Movie stars get nervous, too. When Jason Biggs - who plays Jim, the pastry-loving lead of the American Pie ensemble comedies - stepped onto the set for the fourth installment in the series, he admits he felt a little jittery.

"A lot of us had nervous butterflies because it had been a long time since we had seen each other," Biggs says. "Eddie Kay Thomas (who plays Finch in the films) and I are good friends. He's one of my best buds, and we see each other all the time, so he doesn't count. But there were other people in the cast I hadn't seen for the better part of 10 years. It was kind of surreal seeing each other. But it took all of 10 minutes before we were back to our old ways.
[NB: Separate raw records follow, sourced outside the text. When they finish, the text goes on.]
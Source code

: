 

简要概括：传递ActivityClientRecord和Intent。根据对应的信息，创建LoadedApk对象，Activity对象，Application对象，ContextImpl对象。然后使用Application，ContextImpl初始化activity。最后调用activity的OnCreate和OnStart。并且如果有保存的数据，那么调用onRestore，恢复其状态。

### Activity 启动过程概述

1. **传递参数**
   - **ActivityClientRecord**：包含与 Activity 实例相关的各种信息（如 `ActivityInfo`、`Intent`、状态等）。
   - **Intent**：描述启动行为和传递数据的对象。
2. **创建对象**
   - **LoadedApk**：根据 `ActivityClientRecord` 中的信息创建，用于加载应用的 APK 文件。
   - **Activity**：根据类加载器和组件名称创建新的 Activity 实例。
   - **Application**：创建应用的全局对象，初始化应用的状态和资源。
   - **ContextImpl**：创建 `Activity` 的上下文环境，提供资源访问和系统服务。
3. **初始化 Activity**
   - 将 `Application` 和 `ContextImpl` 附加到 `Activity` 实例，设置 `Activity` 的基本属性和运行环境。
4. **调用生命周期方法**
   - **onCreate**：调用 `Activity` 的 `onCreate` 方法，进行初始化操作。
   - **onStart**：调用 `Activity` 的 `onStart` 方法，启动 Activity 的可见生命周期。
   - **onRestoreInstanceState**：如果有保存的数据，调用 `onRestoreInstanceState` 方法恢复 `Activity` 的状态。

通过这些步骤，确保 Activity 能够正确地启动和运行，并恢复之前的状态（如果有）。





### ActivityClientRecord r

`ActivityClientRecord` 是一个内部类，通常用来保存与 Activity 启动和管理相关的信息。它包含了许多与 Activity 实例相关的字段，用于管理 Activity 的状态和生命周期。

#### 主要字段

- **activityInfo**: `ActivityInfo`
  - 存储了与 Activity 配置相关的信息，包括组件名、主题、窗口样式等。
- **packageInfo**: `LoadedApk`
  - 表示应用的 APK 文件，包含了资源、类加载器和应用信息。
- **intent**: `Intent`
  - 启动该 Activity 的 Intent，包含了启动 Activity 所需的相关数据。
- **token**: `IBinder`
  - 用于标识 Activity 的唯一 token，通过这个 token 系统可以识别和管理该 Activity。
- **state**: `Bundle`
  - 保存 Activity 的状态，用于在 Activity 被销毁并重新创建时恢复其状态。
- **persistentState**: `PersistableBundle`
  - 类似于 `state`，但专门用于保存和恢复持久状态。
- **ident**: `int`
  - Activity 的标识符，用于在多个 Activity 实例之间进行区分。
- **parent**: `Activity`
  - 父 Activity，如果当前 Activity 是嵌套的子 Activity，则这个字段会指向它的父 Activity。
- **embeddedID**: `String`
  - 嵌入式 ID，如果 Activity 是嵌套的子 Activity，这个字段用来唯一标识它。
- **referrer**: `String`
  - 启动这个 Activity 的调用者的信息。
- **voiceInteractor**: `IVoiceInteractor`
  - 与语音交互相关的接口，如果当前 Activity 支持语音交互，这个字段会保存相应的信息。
We have a shorthand and a comfort level with each other that we can go that long without seeing each other and it doesn't matter."

 

That level of comfort was important, because American Reunion, in which the cast from 1999's American Pie reunites for a high school class reunion, relies on the ensemble comedy of the previous three films - the shockingly raunchy, but always sweet and good-hearted humor - that helped the first three films earn more than $750 million worldwide.

 

But aside from the usual greed/ profit charts that fuel most comedy sequels, directors Jon Hurwitz and Hayden Schlossberg (Harold & Kumar Escape from Guantanamo Bay) saw something more in another American Pie movie than an automatic paycheck.

 

"One of the things that attracted us to this project was the ensemble aspect of it," Hurwitz says. "You see it a lot on television, in shows such as 'The Office' and 'Parks & Recreation,' but not so much in movies. Hayden and I became friends in high school and started writing screenplays in college when the original American Pie came out. So when this project came up, the first thing we said to the studio was, 'We want to bring everybody back. We want to revive the rhythm of the first movie and make sure everyone has something to do and everyone gets their moment to shine.'"

 

Fortunately, despite the success of the initial American Pie trilogy, none of the original cast members had broken through to a superstardom that would make their participation a financial impossibility. Everyone from the first three movies makes an appearance in American Reunion save for Casey Affleck, who played the older brother of Thomas Ian Nicholas' character Kevin in uncredited cameos in the first two Pies.

 

For the actors, American Reunion afforded an opportunity movies rarely do: the chance to reconnect with performers they worked with a decade ago while playing the same exact characters.

 

"That's a big part of the fun of watching the movie," Thomas says. "This movie gives us permission to be juvenile in a way the real world doesn't let us be. On the set, it's totally OK to say, 'Oh my God, I totally wanted to (have sex) with my friend's mom!' And as actors, how great is it to go back and act like stupid 12-year-olds again? When we made the first American Pie, I remember the producers talking about how the movie wasn't just for teenagers; it was for older people who didn't get their own Fast Times at Ridgemont High. Those high school movies skipped a generation.

 

"I would say American Reunion is suitable for anyone between the ages of 12 and 80. Probably not 9-year-olds. Maybe. If they bring their parents."